Medo
Por Christina Ferraz Musse
Tenho medo. Às vezes, é um medo quase que imperceptível. Medo de criança. Medo de escuro. Não abro os olhos. Não quero ver os fantasmas. Outra vezes, é um medo imenso, sufocante. Medo que faz as pupilas dilatarem, a respiração ficar ofegante, o coração bater descompassado. Este medo, forte e implacável, convivo com ele há alguns anos. . E eu não sei quem é o inimigo. E isso me assusta, porque faz de mim refém dessa guerra particular
Quando eu era criança, meu medo era palpável, concreto, embora tivesse uma relação direta com sacis, mulas sem cabeça e, principalmente, muitas e insaciáveis almas penadas, sempre atentas, sempre à espreita. Tinha pavor de lugar escuro! Na fazenda, então, sair da cama para ir ao banheiro, à noite, era um desafio maior do que sair da trincheira para enfrentar o fogo aberto, na linha de front. Os parentes diziam: "Alma do outro mundo, isso não existe. Olha só o seu avô. Dia desses, alta noite, foi para o mato e desafiou todas as almas a aparecerem , ali, para ele, se é que elas existissem de verdade." Nenhuma alma se apresentou para o vovô. Até hoje, não sei se as almas existem ou não.
Perdi o medo do escuro. Agora, quero esbarrar com o espírito do vovô numa noite de lua, de céu cheio de estrelas. Fico torcendo para as almas existirem, para eu poder abraçar algumas delas...
Meu medo de hoje não tem cara. Ele me assalta quando menos espero. Ele me faz suar frio. Ele me angustia. É como se eu estivesse sendo encurralada. Como se eu não tivesse saída. Não é mais medo de quem já morreu. Acho, sim, que é medo de quem está vivo, bem vivo. Medo de não ser amada, de não ser aceita, de não ser aprovada, de não ser querida. Medo de perder a batalha, por não ser suficientemente esperta ou sabida. Medo de ser a última. Medo de ser omissa. Medo de não manipular as artimanhas da política e, aí, porque ficou acreditando na bondade alheia, acabar sendo, como tantas, a última a saber e, então, "perder o trem" da história e da vida.

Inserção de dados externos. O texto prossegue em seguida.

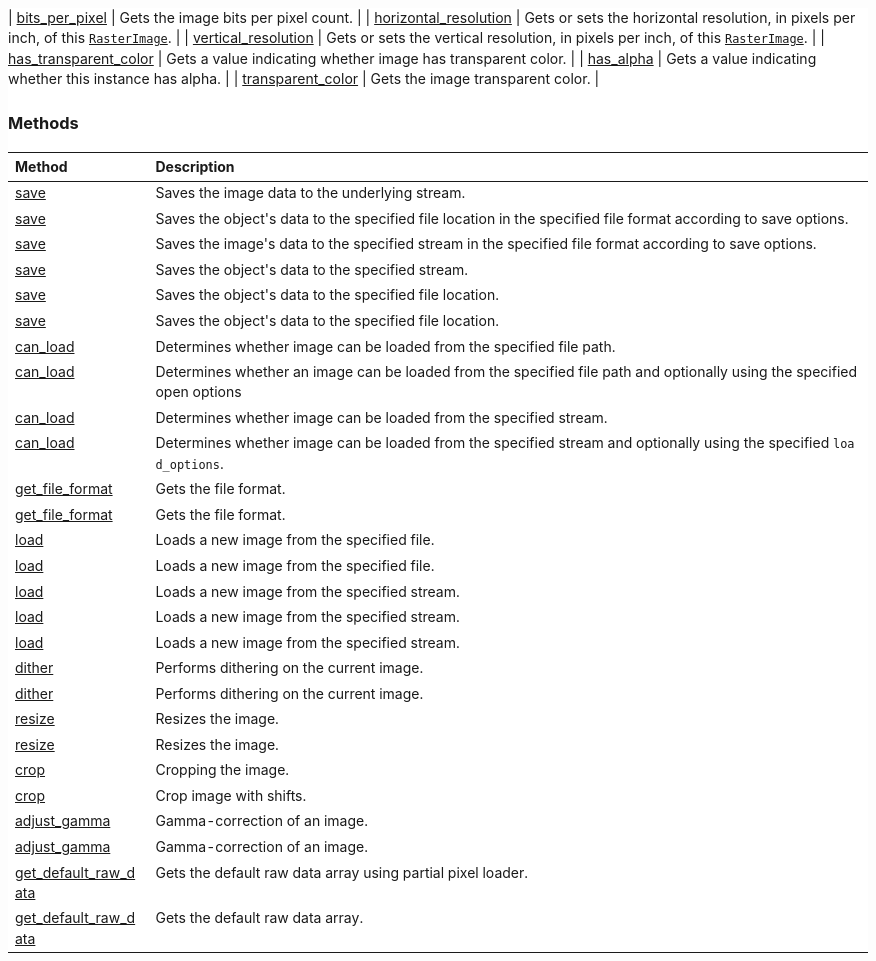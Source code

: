 | [bits_per_pixel](/cad/python-net/aspose.cad/rasterimage/bits_per_pixel) | Gets the image bits per pixel count. |
| [horizontal_resolution](/cad/python-net/aspose.cad/rasterimage/horizontal_resolution) | Gets or sets the horizontal resolution, in pixels per inch, of this [`RasterImage`](/cad/python-net/aspose.cad/rasterimage). |
| [vertical_resolution](/cad/python-net/aspose.cad/rasterimage/vertical_resolution) | Gets or sets the vertical resolution, in pixels per inch, of this [`RasterImage`](/cad/python-net/aspose.cad/rasterimage). |
| [has_transparent_color](/cad/python-net/aspose.cad/rasterimage/has_transparent_color) | Gets a value indicating whether image has transparent color. |
| [has_alpha](/cad/python-net/aspose.cad/rasterimage/has_alpha) | Gets a value indicating whether this instance has alpha. |
| [transparent_color](/cad/python-net/aspose.cad/rasterimage/transparent_color) | Gets the image transparent color. |


### Methods
| Method | Description |
| :- | :- |
| [save](/cad/python-net/aspose.cad/rasterimage/save/#) | Saves the image data to the underlying stream. |
| [save](/cad/python-net/aspose.cad/rasterimage/save/#str-aspose.cad.imageoptions.ImageOptionsBase) | Saves the object's data to the specified file location in the specified file format according to save options. |
| [save](/cad/python-net/aspose.cad/rasterimage/save/#io.RawIOBase-aspose.cad.imageoptions.ImageOptionsBase) | Saves the image's data to the specified stream in the specified file format according to save options. |
| [save](/cad/python-net/aspose.cad/rasterimage/save/#io.RawIOBase) | Saves the object's data to the specified stream. |
| [save](/cad/python-net/aspose.cad/rasterimage/save/#str) | Saves the object's data to the specified file location. |
| [save](/cad/python-net/aspose.cad/rasterimage/save/#str-bool) | Saves the object's data to the specified file location. |
| [can_load](/cad/python-net/aspose.cad/rasterimage/can_load/#str) | Determines whether image can be loaded from the specified file path. |
| [can_load](/cad/python-net/aspose.cad/rasterimage/can_load/#str-aspose.cad.LoadOptions) | Determines whether an image can be loaded from the specified file path and optionally using the specified open options |
| [can_load](/cad/python-net/aspose.cad/rasterimage/can_load/#io.RawIOBase) | Determines whether image can be loaded from the specified stream. |
| [can_load](/cad/python-net/aspose.cad/rasterimage/can_load/#io.RawIOBase-aspose.cad.LoadOptions) | Determines whether image can be loaded from the specified stream and optionally using the specified `load_options`. |
| [get_file_format](/cad/python-net/aspose.cad/rasterimage/get_file_format/#str) | Gets the file format. |
| [get_file_format](/cad/python-net/aspose.cad/rasterimage/get_file_format/#io.RawIOBase) | Gets the file format. |
| [load](/cad/python-net/aspose.cad/rasterimage/load/#str-aspose.cad.LoadOptions) | Loads a new image from the specified file. |
| [load](/cad/python-net/aspose.cad/rasterimage/load/#str) | Loads a new image from the specified file. |
| [load](/cad/python-net/aspose.cad/rasterimage/load/#io.RawIOBase-aspose.cad.LoadOptions) | Loads a new image from the specified stream. |
| [load](/cad/python-net/aspose.cad/rasterimage/load/#io.RawIOBase-str-aspose.cad.LoadOptions) | Loads a new image from the specified stream. |
| [load](/cad/python-net/aspose.cad/rasterimage/load/#io.RawIOBase) | Loads a new image from the specified stream. |
| [dither](/cad/python-net/aspose.cad/rasterimage/dither/#aspose.cad.DitheringMethod-int) | Performs dithering on the current image. |
| [dither](/cad/python-net/aspose.cad/rasterimage/dither/#aspose.cad.DitheringMethod-int-aspose.cad.IColorPalette) | Performs dithering on the current image. |
| [resize](/cad/python-net/aspose.cad/rasterimage/resize/#int-int-aspose.cad.ResizeType) | Resizes the image. |
| [resize](/cad/python-net/aspose.cad/rasterimage/resize/#int-int-aspose.cad.ImageResizeSettings) | Resizes the image. |
| [crop](/cad/python-net/aspose.cad/rasterimage/crop/#aspose.cad.Rectangle) | Cropping the image. |
| [crop](/cad/python-net/aspose.cad/rasterimage/crop/#int-int-int-int) | Crop image with shifts. |
| [adjust_gamma](/cad/python-net/aspose.cad/rasterimage/adjust_gamma/#float-float-float) | Gamma-correction of an image. |
| [adjust_gamma](/cad/python-net/aspose.cad/rasterimage/adjust_gamma/#float) | Gamma-correction of an image. |
| [get_default_raw_data](/cad/python-net/aspose.cad/rasterimage/get_default_raw_data/#aspose.cad.Rectangle-aspose.cad.IPartialRawDataLoader-aspose.cad.RawDataSettings) | Gets the default raw data array using partial pixel loader. |
| [get_default_raw_data](/cad/python-net/aspose.cad/rasterimage/get_default_raw_data/#aspose.cad.Rectangle-aspose.cad.RawDataSettings) | Gets the default raw data array. |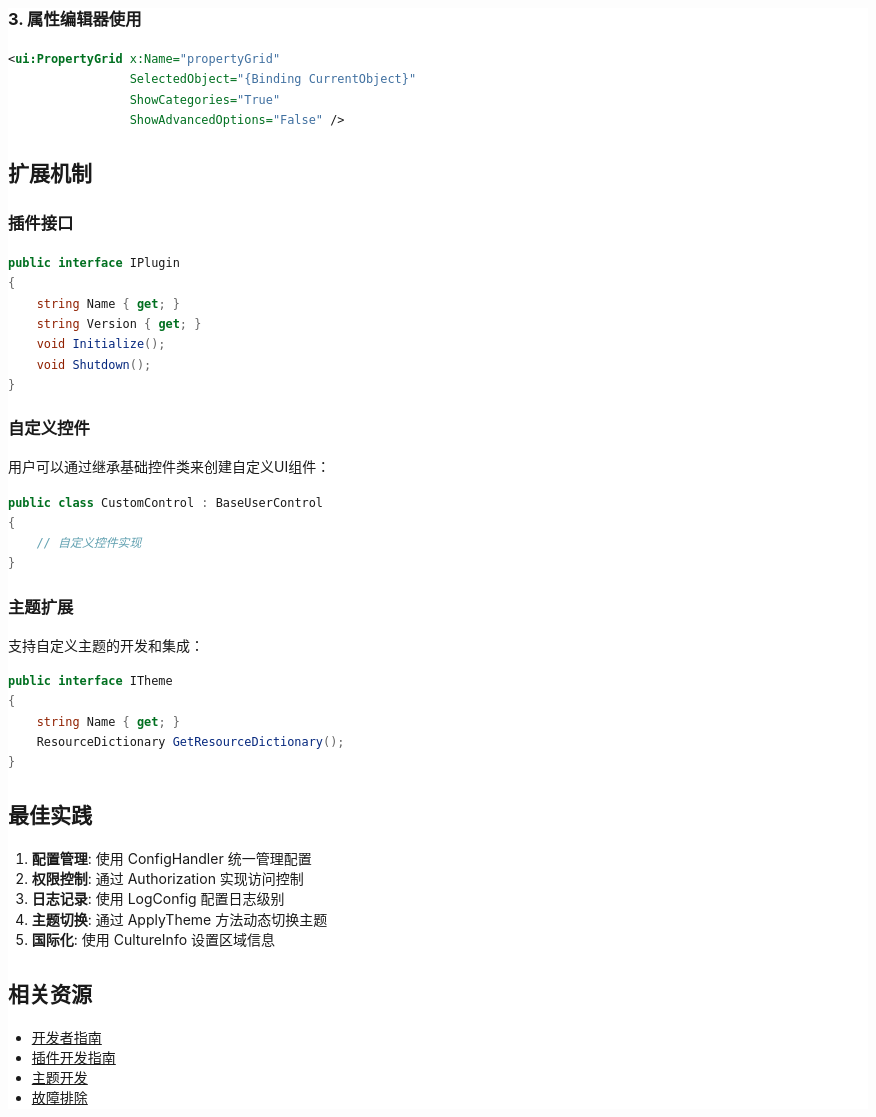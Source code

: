 ### 3. 属性编辑器使用

```xml
<ui:PropertyGrid x:Name="propertyGrid" 
                 SelectedObject="{Binding CurrentObject}"
                 ShowCategories="True"
                 ShowAdvancedOptions="False" />
```

## 扩展机制

### 插件接口
```csharp
public interface IPlugin
{
    string Name { get; }
    string Version { get; }
    void Initialize();
    void Shutdown();
}
```

### 自定义控件
用户可以通过继承基础控件类来创建自定义UI组件：

```csharp
public class CustomControl : BaseUserControl
{
    // 自定义控件实现
}
```

### 主题扩展
支持自定义主题的开发和集成：

```csharp
public interface ITheme
{
    string Name { get; }
    ResourceDictionary GetResourceDictionary();
}
```

## 最佳实践

1. **配置管理**: 使用 ConfigHandler 统一管理配置
2. **权限控制**: 通过 Authorization 实现访问控制
3. **日志记录**: 使用 LogConfig 配置日志级别
4. **主题切换**: 通过 ApplyTheme 方法动态切换主题
5. **国际化**: 使用 CultureInfo 设置区域信息

## 相关资源

- [开发者指南](../developer-guide/)
- [插件开发指南](../developer-guide/plugin-development/)
- [主题开发](../ui-components/ColorVision.Themes.md)
- [故障排除](../troubleshooting/)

Acho que, hoje, tenho mesmo medo das pessoas. Talvez porque tenha sido educada daquela maneira tradicional, católica, que diz que a solidariedade e o amor ao próximo estão acima de tudo. Aquela mania de ser "boa" ( uma conhecida diz que, entre "boa" e "boba", a diferença é apenas uma letra ), mas "ingênua". Tudo por deixar de dizer "não", deixar de impor limites, de expor minha opinião, de lutar sempre por um consenso que de fato não existe. Hoje, fazendo um balanço de vida, acho que não é tarde para aprender a resgatar a minha própria fala, antes que ela vire a cômoda fala da conveniência, antes que o medo me assalte mais uma vez e eu , de refém, passe a vítima, sem voz e sem vez.